Desafios para o combate ao capacitismo em questão no Brasil

Enviada em 06/01/2021

Na mitologia grega, Sísifo foi condenado a rolar uma grande pedra até o topo de uma montanha, porém, toda vez que estava quase alcançando o objetivo, a rocha rolava morro abaixo por meio de uma força irresistível. Fora da ficção, hodiernamente, o capacitismo pode ser comparado à rocha de Sísifo, pois, quando há uma tentativa de combatê-lo, ele sofre a ação de forças contrárias, como a visão limitadora da sociedade em relação aos deficientes e a ineficiência do Estado na garantia de igualdade a esses. Por isso, torna-se necessário o debate acerca dos desafios para o combate ao capacitismo no Brasil.

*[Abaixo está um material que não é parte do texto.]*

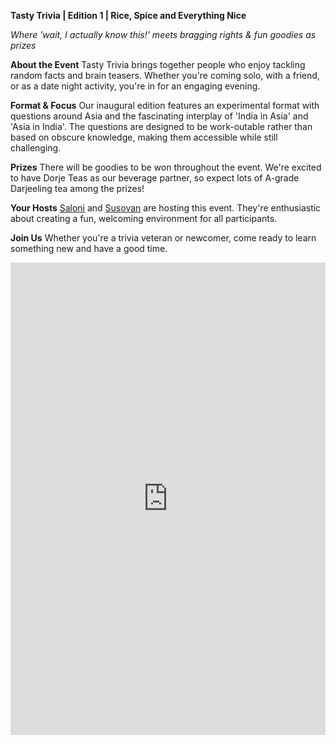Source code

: 
**Tasty Trivia | Edition 1 | Rice, Spice and Everything Nice**

_Where 'wait, I actually know this!' meets bragging rights & fun goodies as prizes_

**About the Event** Tasty Trivia brings together people who enjoy tackling random facts and brain teasers. Whether you're coming solo, with a friend, or as a date night activity, you're in for an engaging evening.

**Format & Focus** Our inaugural edition features an experimental format with questions around Asia and the fascinating interplay of 'India in Asia' and 'Asia in India'. The questions are designed to be work-outable rather than based on obscure knowledge, making them accessible while still challenging.

**Prizes** There will be goodies to be won throughout the event. We're excited to have Dorje Teas as our beverage partner, so expect lots of A-grade Darjeeling tea among the prizes!

**Your Hosts** [Saloni](https://in.linkedin.com/in/reach-saloni) and [Susovan](https://in.linkedin.com/in/whysosuso) are hosting this event. They're enthusiastic about creating a fun, welcoming environment for all participants.

**Join Us** Whether you're a trivia veteran or newcomer, come ready to learn something new and have a good time.


<div style="position: relative; width: 100%; padding-top: 150%; height: 0; overflow: hidden;">
  <iframe 
    src="https://docs.google.com/forms/d/e/1FAIpQLScCGh83OGKU7XIsavNg0O9edc4poL1xHtCeX9PdT_7IP27lUA/viewform?embedded=true" 
    frameborder="0" 
    style="position: absolute; top: 0; left: 0; width: 100%; height: 100%; border: none;" 
    allowfullscreen 
    loading="lazy">
  </iframe>
</div>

Primeiramente, é importante destacar que, geralmente, as pessoas têm um pensamento limitador sobre os deficientes. Sob essa ótica, na cidade de Esparta, durante a antiguidade clássica, os indivíduos que nasciam com alguma deficiência morriam sendo lançados de um penhasco, porque eram tidos como incapazes de se tornarem bons guerreiros. Nesse sentido, percebe-se que a ideia de insuficiência dos deficientes foi construída e persiste desde a idade antiga, visto que, atualmente, os sujeitos com deficiência são constantemente rotulados como inaptos, o que não condiz com a realidade. Nesse seguimento, o físico Stephen Hawking, por exemplo, não se limitou às deficiências, decorrentes de uma doença degenerativa, e se provou como um dos maiores cientistas do mundo.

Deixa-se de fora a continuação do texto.